What needs to be done =>
Could you set down exactly the lines in the records below between the line holding "</p><h1>Payment information</h1>" and the line holding "</p></form></div>", inclusive?

Records supplied =>
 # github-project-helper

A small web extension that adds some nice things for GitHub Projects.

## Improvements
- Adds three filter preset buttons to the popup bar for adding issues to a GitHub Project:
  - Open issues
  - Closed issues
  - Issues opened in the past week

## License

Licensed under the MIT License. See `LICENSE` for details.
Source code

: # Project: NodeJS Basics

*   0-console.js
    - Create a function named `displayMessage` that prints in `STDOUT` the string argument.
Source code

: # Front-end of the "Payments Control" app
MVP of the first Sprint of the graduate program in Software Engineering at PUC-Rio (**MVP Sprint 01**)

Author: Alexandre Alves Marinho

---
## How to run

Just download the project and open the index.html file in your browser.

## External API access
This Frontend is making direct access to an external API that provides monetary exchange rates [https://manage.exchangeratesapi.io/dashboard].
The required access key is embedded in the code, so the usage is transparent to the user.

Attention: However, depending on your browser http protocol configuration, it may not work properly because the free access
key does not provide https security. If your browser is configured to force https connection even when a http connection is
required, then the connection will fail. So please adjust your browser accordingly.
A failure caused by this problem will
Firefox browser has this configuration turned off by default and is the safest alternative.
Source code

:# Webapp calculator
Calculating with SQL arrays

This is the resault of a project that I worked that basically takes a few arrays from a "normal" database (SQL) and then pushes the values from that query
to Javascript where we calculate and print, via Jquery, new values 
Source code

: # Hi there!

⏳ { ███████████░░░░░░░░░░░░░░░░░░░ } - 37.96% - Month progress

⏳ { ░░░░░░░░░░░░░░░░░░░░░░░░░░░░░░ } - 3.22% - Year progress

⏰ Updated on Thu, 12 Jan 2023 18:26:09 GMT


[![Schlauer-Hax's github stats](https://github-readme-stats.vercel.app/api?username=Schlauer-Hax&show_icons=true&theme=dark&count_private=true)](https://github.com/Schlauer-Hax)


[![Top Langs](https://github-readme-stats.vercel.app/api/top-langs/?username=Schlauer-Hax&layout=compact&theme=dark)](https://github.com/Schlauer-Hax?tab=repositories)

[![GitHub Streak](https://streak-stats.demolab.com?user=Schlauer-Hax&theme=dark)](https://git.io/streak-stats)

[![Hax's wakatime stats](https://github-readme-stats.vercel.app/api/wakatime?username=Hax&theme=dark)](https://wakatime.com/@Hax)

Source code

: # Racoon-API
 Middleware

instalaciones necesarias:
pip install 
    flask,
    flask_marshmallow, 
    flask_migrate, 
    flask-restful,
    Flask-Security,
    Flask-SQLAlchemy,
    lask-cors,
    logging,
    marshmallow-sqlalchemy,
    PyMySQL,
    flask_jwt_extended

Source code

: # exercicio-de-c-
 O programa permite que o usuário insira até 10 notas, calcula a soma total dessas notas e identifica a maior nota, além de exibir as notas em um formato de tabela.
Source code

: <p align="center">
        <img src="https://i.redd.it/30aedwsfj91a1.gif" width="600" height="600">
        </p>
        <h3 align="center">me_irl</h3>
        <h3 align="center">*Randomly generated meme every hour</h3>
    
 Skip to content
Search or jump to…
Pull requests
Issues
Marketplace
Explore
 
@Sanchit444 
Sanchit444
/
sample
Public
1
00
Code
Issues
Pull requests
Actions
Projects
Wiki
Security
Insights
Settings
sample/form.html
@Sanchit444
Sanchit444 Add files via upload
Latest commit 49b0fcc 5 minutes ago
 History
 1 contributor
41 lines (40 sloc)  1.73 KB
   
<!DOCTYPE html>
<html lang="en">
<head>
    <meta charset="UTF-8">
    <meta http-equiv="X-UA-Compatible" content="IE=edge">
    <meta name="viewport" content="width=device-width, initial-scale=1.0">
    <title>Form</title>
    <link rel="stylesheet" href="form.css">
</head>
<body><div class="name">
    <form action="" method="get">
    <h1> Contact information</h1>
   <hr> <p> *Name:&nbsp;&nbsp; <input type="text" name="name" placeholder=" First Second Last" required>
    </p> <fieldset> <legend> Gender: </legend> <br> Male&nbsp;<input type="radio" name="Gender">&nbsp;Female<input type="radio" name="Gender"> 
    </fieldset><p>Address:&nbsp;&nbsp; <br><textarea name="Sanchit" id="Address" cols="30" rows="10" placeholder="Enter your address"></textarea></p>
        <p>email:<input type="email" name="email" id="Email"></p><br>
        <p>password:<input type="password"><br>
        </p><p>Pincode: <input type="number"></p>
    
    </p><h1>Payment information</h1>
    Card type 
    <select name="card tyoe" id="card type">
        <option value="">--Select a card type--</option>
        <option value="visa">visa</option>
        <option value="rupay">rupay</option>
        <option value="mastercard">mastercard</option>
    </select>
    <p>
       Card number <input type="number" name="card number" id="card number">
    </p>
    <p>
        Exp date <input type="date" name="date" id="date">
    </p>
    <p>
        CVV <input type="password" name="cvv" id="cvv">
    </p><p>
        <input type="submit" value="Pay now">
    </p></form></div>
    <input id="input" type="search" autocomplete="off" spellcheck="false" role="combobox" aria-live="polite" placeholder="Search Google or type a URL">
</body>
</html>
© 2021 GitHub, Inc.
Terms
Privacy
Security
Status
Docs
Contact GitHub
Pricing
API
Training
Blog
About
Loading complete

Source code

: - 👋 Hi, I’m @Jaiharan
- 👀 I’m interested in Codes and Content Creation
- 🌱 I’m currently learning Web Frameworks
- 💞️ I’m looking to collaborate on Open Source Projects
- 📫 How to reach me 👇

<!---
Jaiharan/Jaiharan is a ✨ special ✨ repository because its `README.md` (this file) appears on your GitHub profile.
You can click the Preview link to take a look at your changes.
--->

Written reply =>
    </p><h1>Payment information</h1>
    Card type 
    <select name="card tyoe" id="card type">
        <option value="">--Select a card type--</option>
        <option value="visa">visa</option>
        <option value="rupay">rupay</option>
        <option value="mastercard">mastercard</option>
    </select>
    <p>
       Card number <input type="number" name="card number" id="card number">
    </p>
    <p>
        Exp date <input type="date" name="date" id="date">
    </p>
    <p>
        CVV <input type="password" name="cvv" id="cvv">
    </p><p>
        <input type="submit" value="Pay now">
    </p></form></div>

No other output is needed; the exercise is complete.